__Collected data__
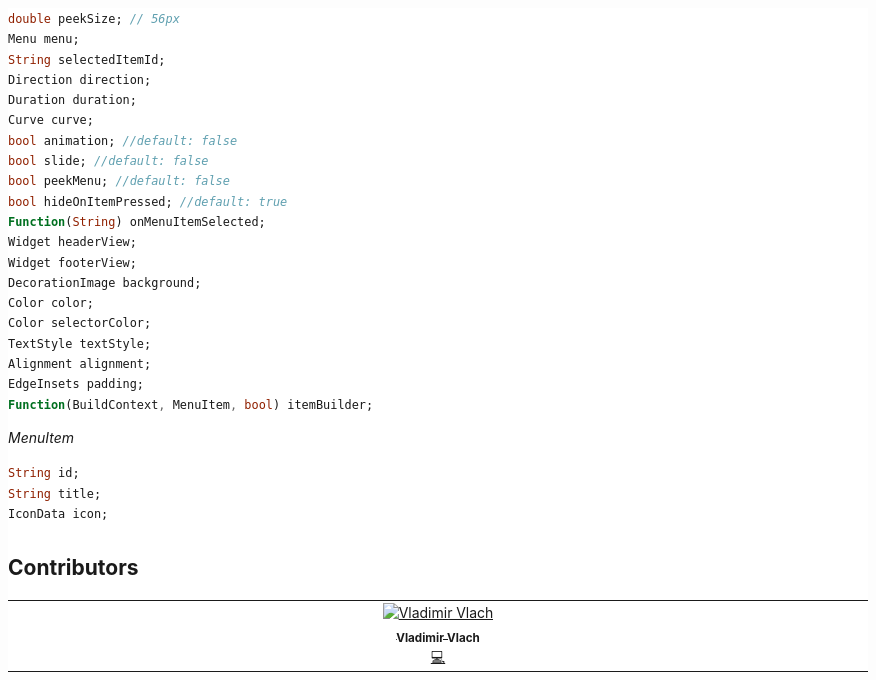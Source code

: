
```dart
double peekSize; // 56px
Menu menu;
String selectedItemId;
Direction direction;
Duration duration;
Curve curve;
bool animation; //default: false
bool slide; //default: false
bool peekMenu; //default: false
bool hideOnItemPressed; //default: true
Function(String) onMenuItemSelected;
Widget headerView;
Widget footerView;
DecorationImage background;
Color color;
Color selectorColor;
TextStyle textStyle;
Alignment alignment;
EdgeInsets padding;
Function(BuildContext, MenuItem, bool) itemBuilder;

```

*MenuItem*
```dart
String id;
String title;
IconData icon;
```

## Contributors




<table>
  <tbody>
    <tr>
      <td align="center" valign="top" width="14.28%"><a href="https://github.com/vladaman"><img src="https://avatars.githubusercontent.com/u/907206?v=4?s=100" width="100px;" alt="Vladimir Vlach"/><br /><sub><b>Vladimir Vlach</b></sub></a><br /><a href="https://github.com/shiburagi/Drawer-Behavior-Flutter/commits?author=vladaman" title="Code">💻</a></td>
    </tr>
  </tbody>
</table>












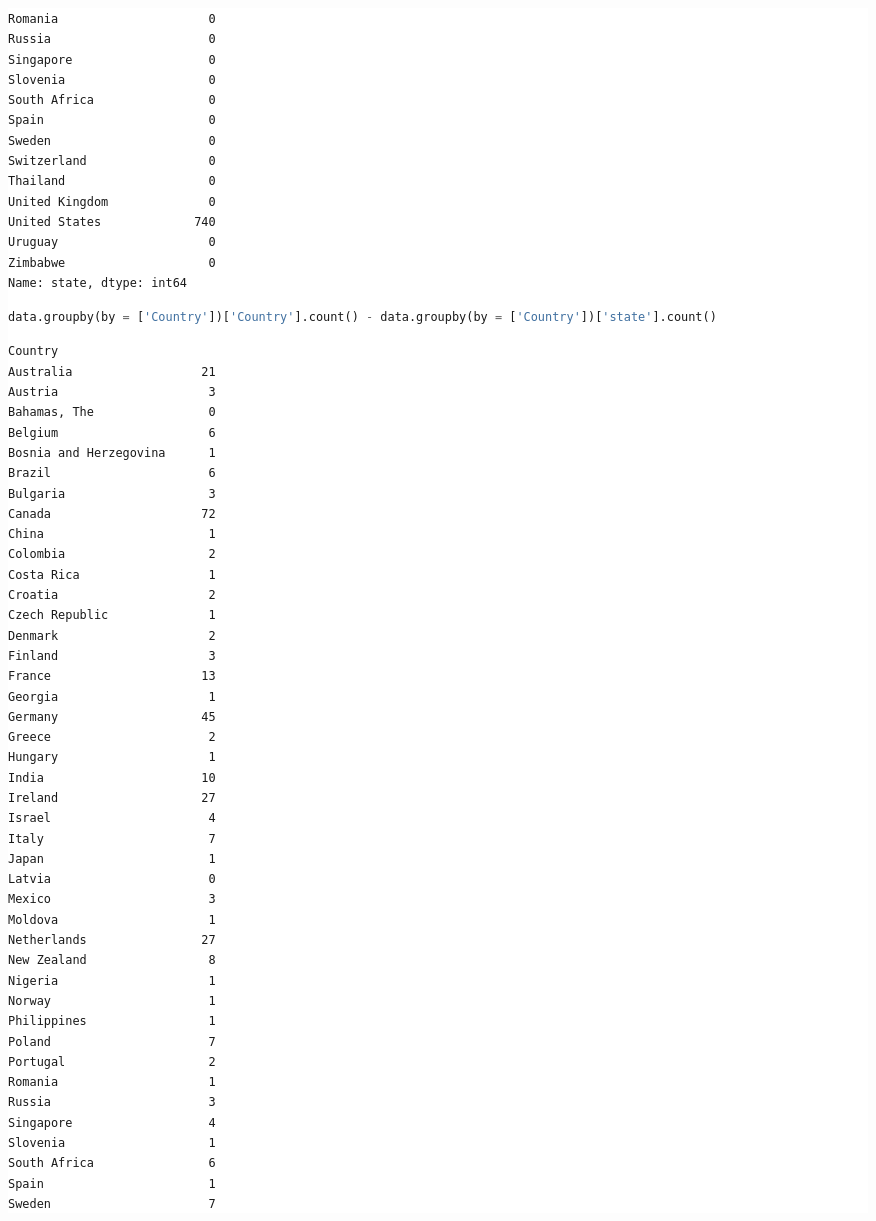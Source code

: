     Romania                     0
    Russia                      0
    Singapore                   0
    Slovenia                    0
    South Africa                0
    Spain                       0
    Sweden                      0
    Switzerland                 0
    Thailand                    0
    United Kingdom              0
    United States             740
    Uruguay                     0
    Zimbabwe                    0
    Name: state, dtype: int64




```python
data.groupby(by = ['Country'])['Country'].count() - data.groupby(by = ['Country'])['state'].count()
```




    Country
    Australia                  21
    Austria                     3
    Bahamas, The                0
    Belgium                     6
    Bosnia and Herzegovina      1
    Brazil                      6
    Bulgaria                    3
    Canada                     72
    China                       1
    Colombia                    2
    Costa Rica                  1
    Croatia                     2
    Czech Republic              1
    Denmark                     2
    Finland                     3
    France                     13
    Georgia                     1
    Germany                    45
    Greece                      2
    Hungary                     1
    India                      10
    Ireland                    27
    Israel                      4
    Italy                       7
    Japan                       1
    Latvia                      0
    Mexico                      3
    Moldova                     1
    Netherlands                27
    New Zealand                 8
    Nigeria                     1
    Norway                      1
    Philippines                 1
    Poland                      7
    Portugal                    2
    Romania                     1
    Russia                      3
    Singapore                   4
    Slovenia                    1
    South Africa                6
    Spain                       1
    Sweden                      7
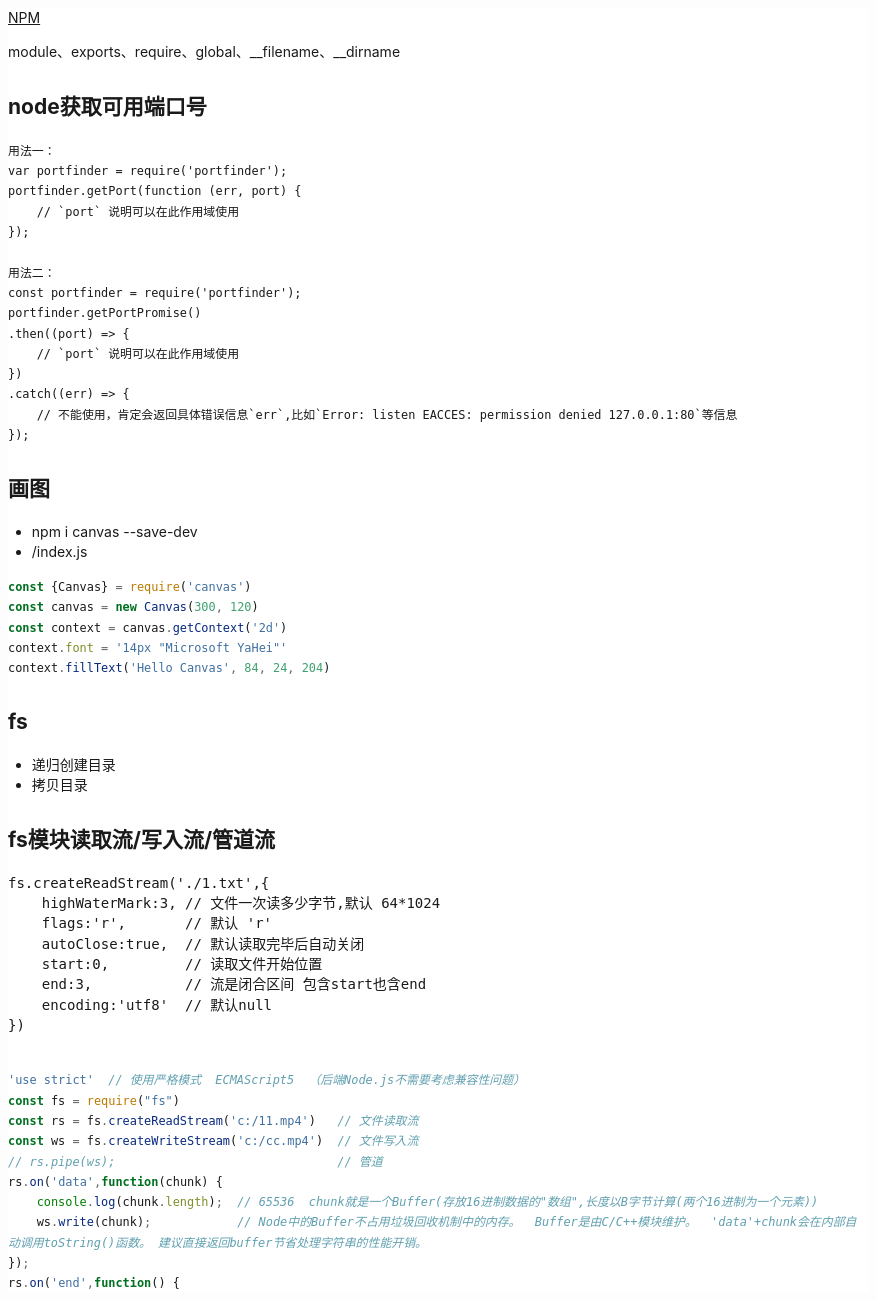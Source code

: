 [NPM](/tools/npm)

module、exports、require、global、__filename、__dirname

## node获取可用端口号
```
用法一：
var portfinder = require('portfinder');
portfinder.getPort(function (err, port) {
    // `port` 说明可以在此作用域使用
});

用法二：
const portfinder = require('portfinder');
portfinder.getPortPromise()
.then((port) => {
    // `port` 说明可以在此作用域使用
})
.catch((err) => {
    // 不能使用，肯定会返回具体错误信息`err`,比如`Error: listen EACCES: permission denied 127.0.0.1:80`等信息
});
```

## 画图
- npm i canvas --save-dev
- /index.js
```js
const {Canvas} = require('canvas')
const canvas = new Canvas(300, 120) 
const context = canvas.getContext('2d')
context.font = '14px "Microsoft YaHei"' 
context.fillText('Hello Canvas', 84, 24, 204)
```

## fs
- 递归创建目录
- 拷贝目录

## fs模块读取流/写入流/管道流
<pre>
fs.createReadStream('./1.txt',{
    highWaterMark:3, // 文件一次读多少字节,默认 64*1024
    flags:'r',       // 默认 'r'
    autoClose:true,  // 默认读取完毕后自动关闭
    start:0,         // 读取文件开始位置
    end:3,           // 流是闭合区间 包含start也含end
    encoding:'utf8'  // 默认null
})
</pre>
```js

'use strict'  // 使用严格模式  ECMAScript5  （后端Node.js不需要考虑兼容性问题） 
const fs = require("fs") 
const rs = fs.createReadStream('c:/11.mp4')   // 文件读取流
const ws = fs.createWriteStream('c:/cc.mp4')  // 文件写入流
// rs.pipe(ws);                               // 管道 
rs.on('data',function(chunk) {
    console.log(chunk.length);  // 65536  chunk就是一个Buffer(存放16进制数据的"数组",长度以B字节计算(两个16进制为一个元素))
    ws.write(chunk);            // Node中的Buffer不占用垃圾回收机制中的内存。  Buffer是由C/C++模块维护。  'data'+chunk会在内部自动调用toString()函数。 建议直接返回buffer节省处理字符串的性能开销。
}); 
rs.on('end',function() {
```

__Assigned task__
Leave the pictures out, and transcribe each of the records exactly.

__Response area__
Source code

:
```dart
double peekSize; // 56px
Menu menu;
String selectedItemId;
Direction direction;
Duration duration;
Curve curve;
bool animation; //default: false
bool slide; //default: false
bool peekMenu; //default: false
bool hideOnItemPressed; //default: true
Function(String) onMenuItemSelected;
Widget headerView;
Widget footerView;
DecorationImage background;
Color color;
Color selectorColor;
TextStyle textStyle;
Alignment alignment;
EdgeInsets padding;
Function(BuildContext, MenuItem, bool) itemBuilder;

```

*MenuItem*
```dart
String id;
String title;
IconData icon;
```

## Contributors




<table>
  <tbody>
    <tr>
      <td align="center" valign="top" width="14.28%"><a href="https://github.com/vladaman"><img src="https://avatars.githubusercontent.com/u/907206?v=4?s=100" width="100px;" alt="Vladimir Vlach"/><br /><sub><b>Vladimir Vlach</b></sub></a><br /><a href="https://github.com/shiburagi/Drawer-Behavior-Flutter/commits?author=vladaman" title="Code">💻</a></td>
    </tr>
  </tbody>
</table>












Source code

:     Romania                     0
    Russia                      0
    Singapore                   0
    Slovenia                    0
    South Africa                0
    Spain                       0
    Sweden                      0
    Switzerland                 0
    Thailand                    0
    United Kingdom              0
    United States             740
    Uruguay                     0
    Zimbabwe                    0
    Name: state, dtype: int64




```python
data.groupby(by = ['Country'])['Country'].count() - data.groupby(by = ['Country'])['state'].count()
```




    Country
    Australia                  21
    Austria                     3
    Bahamas, The                0
    Belgium                     6
    Bosnia and Herzegovina      1
    Brazil                      6
    Bulgaria                    3
    Canada                     72
    China                       1
    Colombia                    2
    Costa Rica                  1
    Croatia                     2
    Czech Republic              1
    Denmark                     2
    Finland                     3
    France                     13
    Georgia                     1
    Germany                    45
    Greece                      2
    Hungary                     1
    India                      10
    Ireland                    27
    Israel                      4
    Italy                       7
    Japan                       1
    Latvia                      0
    Mexico                      3
    Moldova                     1
    Netherlands                27
    New Zealand                 8
    Nigeria                     1
    Norway                      1
    Philippines                 1
    Poland                      7
    Portugal                    2
    Romania                     1
    Russia                      3
    Singapore                   4
    Slovenia                    1
    South Africa                6
    Spain                       1
    Sweden                      7
Source code

: [NPM](/tools/npm)

module、exports、require、global、__filename、__dirname

## node获取可用端口号
```
用法一：
var portfinder = require('portfinder');
portfinder.getPort(function (err, port) {
    // `port` 说明可以在此作用域使用
});

用法二：
const portfinder = require('portfinder');
portfinder.getPortPromise()
.then((port) => {
    // `port` 说明可以在此作用域使用
})
.catch((err) => {
    // 不能使用，肯定会返回具体错误信息`err`,比如`Error: listen EACCES: permission denied 127.0.0.1:80`等信息
});
```

## 画图
- npm i canvas --save-dev
- /index.js
```js
const {Canvas} = require('canvas')
const canvas = new Canvas(300, 120) 
const context = canvas.getContext('2d')
context.font = '14px "Microsoft YaHei"' 
context.fillText('Hello Canvas', 84, 24, 204)
```

## fs
- 递归创建目录
- 拷贝目录

## fs模块读取流/写入流/管道流
<pre>
fs.createReadStream('./1.txt',{
    highWaterMark:3, // 文件一次读多少字节,默认 64*1024
    flags:'r',       // 默认 'r'
    autoClose:true,  // 默认读取完毕后自动关闭
    start:0,         // 读取文件开始位置
    end:3,           // 流是闭合区间 包含start也含end
    encoding:'utf8'  // 默认null
})
</pre>
```js

'use strict'  // 使用严格模式  ECMAScript5  （后端Node.js不需要考虑兼容性问题） 
const fs = require("fs") 
const rs = fs.createReadStream('c:/11.mp4')   // 文件读取流
const ws = fs.createWriteStream('c:/cc.mp4')  // 文件写入流
// rs.pipe(ws);                               // 管道 
rs.on('data',function(chunk) {
    console.log(chunk.length);  // 65536  chunk就是一个Buffer(存放16进制数据的"数组",长度以B字节计算(两个16进制为一个元素))
    ws.write(chunk);            // Node中的Buffer不占用垃圾回收机制中的内存。  Buffer是由C/C++模块维护。  'data'+chunk会在内部自动调用toString()函数。 建议直接返回buffer节省处理字符串的性能开销。
}); 
rs.on('end',function() {
```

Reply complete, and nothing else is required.